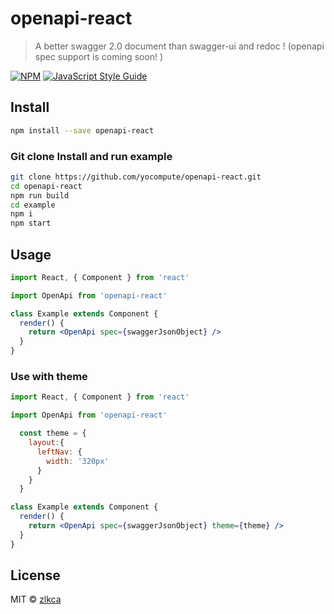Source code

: # openapi-react

> A better swagger 2.0 document than swagger-ui and redoc ! (openapi spec support is coming soon! )

[![NPM](https://img.shields.io/npm/v/openapi-react.svg)](https://www.npmjs.com/package/openapi-react) [![JavaScript Style Guide](https://img.shields.io/badge/code_style-standard-brightgreen.svg)](https://standardjs.com)

## Install

```bash
npm install --save openapi-react
```

### Git clone Install and run example
```bash
git clone https://github.com/yocompute/openapi-react.git
cd openapi-react
npm run build
cd example
npm i
npm start
```


## Usage

```jsx
import React, { Component } from 'react'

import OpenApi from 'openapi-react'

class Example extends Component {
  render() {
    return <OpenApi spec={swaggerJsonObject} />
  }
}
```

### Use with theme

```jsx
import React, { Component } from 'react'

import OpenApi from 'openapi-react'

  const theme = {
    layout:{
      leftNav: {
        width: '320px'
      }
    }
  }

class Example extends Component {
  render() {
    return <OpenApi spec={swaggerJsonObject} theme={theme} />
  }
}
```


## License

MIT © [zlkca](https://github.com/zlkca)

• Directions:
Set out the material once more, exact in every line, with no images.

• Solution to this problem:
Source code

: # openapi-react

> A better swagger 2.0 document than swagger-ui and redoc ! (openapi spec support is coming soon! )

[![NPM](https://img.shields.io/npm/v/openapi-react.svg)](https://www.npmjs.com/package/openapi-react) [![JavaScript Style Guide](https://img.shields.io/badge/code_style-standard-brightgreen.svg)](https://standardjs.com)

## Install

```bash
npm install --save openapi-react
```

### Git clone Install and run example
```bash
git clone https://github.com/yocompute/openapi-react.git
cd openapi-react
npm run build
cd example
npm i
npm start
```


## Usage

```jsx
import React, { Component } from 'react'

import OpenApi from 'openapi-react'

class Example extends Component {
  render() {
    return <OpenApi spec={swaggerJsonObject} />
  }
}
```

### Use with theme

```jsx
import React, { Component } from 'react'

import OpenApi from 'openapi-react'

  const theme = {
    layout:{
      leftNav: {
        width: '320px'
      }
    }
  }

class Example extends Component {
  render() {
    return <OpenApi spec={swaggerJsonObject} theme={theme} />
  }
}
```


## License

MIT © [zlkca](https://github.com/zlkca)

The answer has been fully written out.